A day late posting this week because I drove farther north, to the Eureka, California area to visit someone. No security lines and pat-downs, no motels with boring TV, no eating fast food because there’s nothing else available. Just a pleasant four plus hours over good roads with some goat cheese and fruit to stave off hunger, plus a reminder of what makes this state so special.
Small boats, green hills, and the gentle Richardson Bay to start the journey. An hour later, I’m through the built up commuter towns that line the highway and deliver thousands of people to San Francisco every day. The Alexander Valley opens up. The grape harvest is over, but few of the grapevines have been pruned yet, so it’s mile after mile of copper-leaved vines standing in straight rows but running up and down hills at angles to each other. No wonder so many artists do plein air painting around here.
The grapes gradually disappear and the hills are grayer. Lots of live oak trees with their gnarly shapes, hugging hillsides.

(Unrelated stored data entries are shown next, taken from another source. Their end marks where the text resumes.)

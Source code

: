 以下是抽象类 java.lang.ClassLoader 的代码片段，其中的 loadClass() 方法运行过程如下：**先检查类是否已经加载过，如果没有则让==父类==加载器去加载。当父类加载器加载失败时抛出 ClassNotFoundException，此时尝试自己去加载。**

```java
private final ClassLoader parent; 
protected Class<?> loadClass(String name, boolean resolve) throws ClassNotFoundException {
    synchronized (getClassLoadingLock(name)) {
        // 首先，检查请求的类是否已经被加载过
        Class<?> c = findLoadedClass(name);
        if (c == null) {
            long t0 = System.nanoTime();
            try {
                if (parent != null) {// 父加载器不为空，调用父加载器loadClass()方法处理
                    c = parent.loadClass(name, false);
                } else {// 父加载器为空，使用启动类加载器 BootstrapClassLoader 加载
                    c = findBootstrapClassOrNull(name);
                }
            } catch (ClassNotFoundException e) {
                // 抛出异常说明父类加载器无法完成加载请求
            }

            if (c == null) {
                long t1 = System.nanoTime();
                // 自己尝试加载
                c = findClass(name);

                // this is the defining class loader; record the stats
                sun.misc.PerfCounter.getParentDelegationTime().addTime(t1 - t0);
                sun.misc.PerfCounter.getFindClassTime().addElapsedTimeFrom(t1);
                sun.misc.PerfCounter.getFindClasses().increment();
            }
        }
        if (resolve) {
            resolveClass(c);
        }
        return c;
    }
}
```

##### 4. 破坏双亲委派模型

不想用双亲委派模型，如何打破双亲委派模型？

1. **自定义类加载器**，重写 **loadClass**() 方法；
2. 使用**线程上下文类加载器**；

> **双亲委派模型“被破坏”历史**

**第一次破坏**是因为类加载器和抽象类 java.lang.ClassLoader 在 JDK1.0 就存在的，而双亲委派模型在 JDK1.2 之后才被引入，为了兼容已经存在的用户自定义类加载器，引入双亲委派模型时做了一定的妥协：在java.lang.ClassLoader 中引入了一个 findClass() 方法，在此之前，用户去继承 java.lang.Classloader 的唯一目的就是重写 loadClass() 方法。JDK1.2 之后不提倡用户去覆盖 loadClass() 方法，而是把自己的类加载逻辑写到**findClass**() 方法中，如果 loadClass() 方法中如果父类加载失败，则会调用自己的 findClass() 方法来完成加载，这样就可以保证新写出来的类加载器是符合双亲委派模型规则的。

We’ve had a lot of rain, so there are small slides along the road, nothing dramatic but enough to remind me that the hills here are young, only now turning from packed soil into rock. I slow through a couple of small towns with soft ice-cream stands and brew pubs that mingle with general stores and feed lots. Yup, cows in pastures up here, stoic as always in weather that doesn’t challenge their survival instincts like Texas cattle are challenged by snow, ice, and dust storms.
Then, almost abruptly, I’m in the redwoods, the magnificent giants soaking up the light and any stress I may have been carrying. It’s quiet here, even at 70 miles an hour. It’s also deserted. I go fifteen miles sometimes without seeing another vehicle even off in the distance. These aren’t even the biggest stands of trees, but they are huge, and dignified, and they remind me they were here first, long before the roads and the cars and the lumber companies.
When I come out of the dense forests, where pine trees share space with redwoods, I come onto a flat plain, a wide space with lowlands, mesas, sloughs, swelling rivers, and an ocean far off in the distance. I know Native Americans lived on this land and it’s easy to see why – bird and animal hunting, oysters and fish, fresh water and the safety of being able to see anyone coming. The Eureka area is home to a handful of tribes. I’ve been to one of their ceremonial gatherings, where they dance for hours in fabulous costumes – kids and adults together – contemporary but ancient, speaking other languages to each other and English to me. The Clarke History Museum in Eureka has some good Native American material to check out if you visit.
Anyway, that’s what I did this week, and it was a pleasure to be reminded of what a beautiful, varied, and historically rich place northern California is.